■ **INSTRUCTIONS TO FOLLOW**:
I would like every record below transcribed exactly as it is.

Start of EXERCISE INPUT

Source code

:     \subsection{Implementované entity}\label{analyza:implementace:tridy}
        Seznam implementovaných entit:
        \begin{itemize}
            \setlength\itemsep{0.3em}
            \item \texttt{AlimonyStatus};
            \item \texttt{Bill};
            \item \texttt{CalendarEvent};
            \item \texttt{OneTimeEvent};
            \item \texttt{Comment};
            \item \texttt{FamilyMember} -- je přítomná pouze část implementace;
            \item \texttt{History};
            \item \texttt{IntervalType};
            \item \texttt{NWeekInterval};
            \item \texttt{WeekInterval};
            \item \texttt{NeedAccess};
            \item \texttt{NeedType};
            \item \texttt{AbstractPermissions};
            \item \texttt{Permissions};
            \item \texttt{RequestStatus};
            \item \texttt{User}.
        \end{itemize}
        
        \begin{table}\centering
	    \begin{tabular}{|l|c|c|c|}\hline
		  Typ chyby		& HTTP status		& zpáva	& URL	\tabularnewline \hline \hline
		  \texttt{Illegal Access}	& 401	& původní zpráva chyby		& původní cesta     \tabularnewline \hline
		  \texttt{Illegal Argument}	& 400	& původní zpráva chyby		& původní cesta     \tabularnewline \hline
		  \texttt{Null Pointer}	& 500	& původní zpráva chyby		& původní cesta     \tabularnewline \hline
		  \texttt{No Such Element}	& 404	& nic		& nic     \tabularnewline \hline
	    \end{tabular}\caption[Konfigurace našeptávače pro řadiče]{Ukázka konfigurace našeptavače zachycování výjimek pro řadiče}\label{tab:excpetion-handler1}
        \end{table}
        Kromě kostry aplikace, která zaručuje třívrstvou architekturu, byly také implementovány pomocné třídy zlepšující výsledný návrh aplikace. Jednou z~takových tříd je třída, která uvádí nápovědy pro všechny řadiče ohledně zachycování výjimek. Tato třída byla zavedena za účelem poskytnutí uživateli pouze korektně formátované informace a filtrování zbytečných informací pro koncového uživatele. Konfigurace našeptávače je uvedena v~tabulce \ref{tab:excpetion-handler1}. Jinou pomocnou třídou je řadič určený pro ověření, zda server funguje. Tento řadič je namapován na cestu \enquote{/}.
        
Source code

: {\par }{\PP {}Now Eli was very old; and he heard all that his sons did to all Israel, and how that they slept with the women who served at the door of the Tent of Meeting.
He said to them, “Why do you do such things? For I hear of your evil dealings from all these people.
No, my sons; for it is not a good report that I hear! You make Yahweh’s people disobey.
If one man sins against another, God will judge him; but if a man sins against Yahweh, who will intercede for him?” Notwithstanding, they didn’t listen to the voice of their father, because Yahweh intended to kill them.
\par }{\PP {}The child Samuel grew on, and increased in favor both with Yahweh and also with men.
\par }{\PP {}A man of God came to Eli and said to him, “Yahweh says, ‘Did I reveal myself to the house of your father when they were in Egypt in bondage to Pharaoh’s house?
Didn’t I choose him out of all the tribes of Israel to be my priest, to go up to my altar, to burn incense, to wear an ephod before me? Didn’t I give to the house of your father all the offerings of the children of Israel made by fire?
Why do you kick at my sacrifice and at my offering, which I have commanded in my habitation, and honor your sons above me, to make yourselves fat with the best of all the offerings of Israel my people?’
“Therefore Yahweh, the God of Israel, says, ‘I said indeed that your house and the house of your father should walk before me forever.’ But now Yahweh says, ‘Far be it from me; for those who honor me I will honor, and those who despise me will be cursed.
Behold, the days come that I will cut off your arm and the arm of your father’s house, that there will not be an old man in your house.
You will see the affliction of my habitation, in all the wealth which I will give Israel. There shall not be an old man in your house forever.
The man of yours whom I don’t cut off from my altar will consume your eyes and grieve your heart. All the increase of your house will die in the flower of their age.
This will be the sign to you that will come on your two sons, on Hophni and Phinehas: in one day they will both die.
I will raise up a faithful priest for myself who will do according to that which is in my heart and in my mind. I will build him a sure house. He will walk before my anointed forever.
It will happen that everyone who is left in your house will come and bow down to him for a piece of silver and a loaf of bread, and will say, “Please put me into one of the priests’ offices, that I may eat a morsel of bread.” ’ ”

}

End of EXERCISE INPUT

■ **YOUR RESPONSE**:
Source code

:     \subsection{Implementované entity}\label{analyza:implementace:tridy}
        Seznam implementovaných entit:
        \begin{itemize}
            \setlength\itemsep{0.3em}
            \item \texttt{AlimonyStatus};
            \item \texttt{Bill};
            \item \texttt{CalendarEvent};
            \item \texttt{OneTimeEvent};
            \item \texttt{Comment};
            \item \texttt{FamilyMember} -- je přítomná pouze část implementace;
            \item \texttt{History};
            \item \texttt{IntervalType};
            \item \texttt{NWeekInterval};
            \item \texttt{WeekInterval};
            \item \texttt{NeedAccess};
            \item \texttt{NeedType};
            \item \texttt{AbstractPermissions};
            \item \texttt{Permissions};
            \item \texttt{RequestStatus};
            \item \texttt{User}.
        \end{itemize}
        
        \begin{table}\centering
	    \begin{tabular}{|l|c|c|c|}\hline
		  Typ chyby		& HTTP status		& zpáva	& URL	\tabularnewline \hline \hline
		  \texttt{Illegal Access}	& 401	& původní zpráva chyby		& původní cesta     \tabularnewline \hline
		  \texttt{Illegal Argument}	& 400	& původní zpráva chyby		& původní cesta     \tabularnewline \hline
		  \texttt{Null Pointer}	& 500	& původní zpráva chyby		& původní cesta     \tabularnewline \hline
		  \texttt{No Such Element}	& 404	& nic		& nic     \tabularnewline \hline
	    \end{tabular}\caption[Konfigurace našeptávače pro řadiče]{Ukázka konfigurace našeptavače zachycování výjimek pro řadiče}\label{tab:excpetion-handler1}
        \end{table}
        Kromě kostry aplikace, která zaručuje třívrstvou architekturu, byly také implementovány pomocné třídy zlepšující výsledný návrh aplikace. Jednou z~takových tříd je třída, která uvádí nápovědy pro všechny řadiče ohledně zachycování výjimek. Tato třída byla zavedena za účelem poskytnutí uživateli pouze korektně formátované informace a filtrování zbytečných informací pro koncového uživatele. Konfigurace našeptávače je uvedena v~tabulce \ref{tab:excpetion-handler1}. Jinou pomocnou třídou je řadič určený pro ověření, zda server funguje. Tento řadič je namapován na cestu \enquote{/}.
        
Source code

: {\par }{\PP {}Now Eli was very old; and he heard all that his sons did to all Israel, and how that they slept with the women who served at the door of the Tent of Meeting.
He said to them, “Why do you do such things? For I hear of your evil dealings from all these people.
No, my sons; for it is not a good report that I hear! You make Yahweh’s people disobey.
If one man sins against another, God will judge him; but if a man sins against Yahweh, who will intercede for him?” Notwithstanding, they didn’t listen to the voice of their father, because Yahweh intended to kill them.
\par }{\PP {}The child Samuel grew on, and increased in favor both with Yahweh and also with men.
\par }{\PP {}A man of God came to Eli and said to him, “Yahweh says, ‘Did I reveal myself to the house of your father when they were in Egypt in bondage to Pharaoh’s house?
Didn’t I choose him out of all the tribes of Israel to be my priest, to go up to my altar, to burn incense, to wear an ephod before me? Didn’t I give to the house of your father all the offerings of the children of Israel made by fire?
Why do you kick at my sacrifice and at my offering, which I have commanded in my habitation, and honor your sons above me, to make yourselves fat with the best of all the offerings of Israel my people?’
“Therefore Yahweh, the God of Israel, says, ‘I said indeed that your house and the house of your father should walk before me forever.’ But now Yahweh says, ‘Far be it from me; for those who honor me I will honor, and those who despise me will be cursed.
Behold, the days come that I will cut off your arm and the arm of your father’s house, that there will not be an old man in your house.
You will see the affliction of my habitation, in all the wealth which I will give Israel. There shall not be an old man in your house forever.
The man of yours whom I don’t cut off from my altar will consume your eyes and grieve your heart. All the increase of your house will die in the flower of their age.
This will be the sign to you that will come on your two sons, on Hophni and Phinehas: in one day they will both die.
I will raise up a faithful priest for myself who will do according to that which is in my heart and in my mind. I will build him a sure house. He will walk before my anointed forever.
It will happen that everyone who is left in your house will come and bow down to him for a piece of silver and a loaf of bread, and will say, “Please put me into one of the priests’ offices, that I may eat a morsel of bread.” ’ ”

}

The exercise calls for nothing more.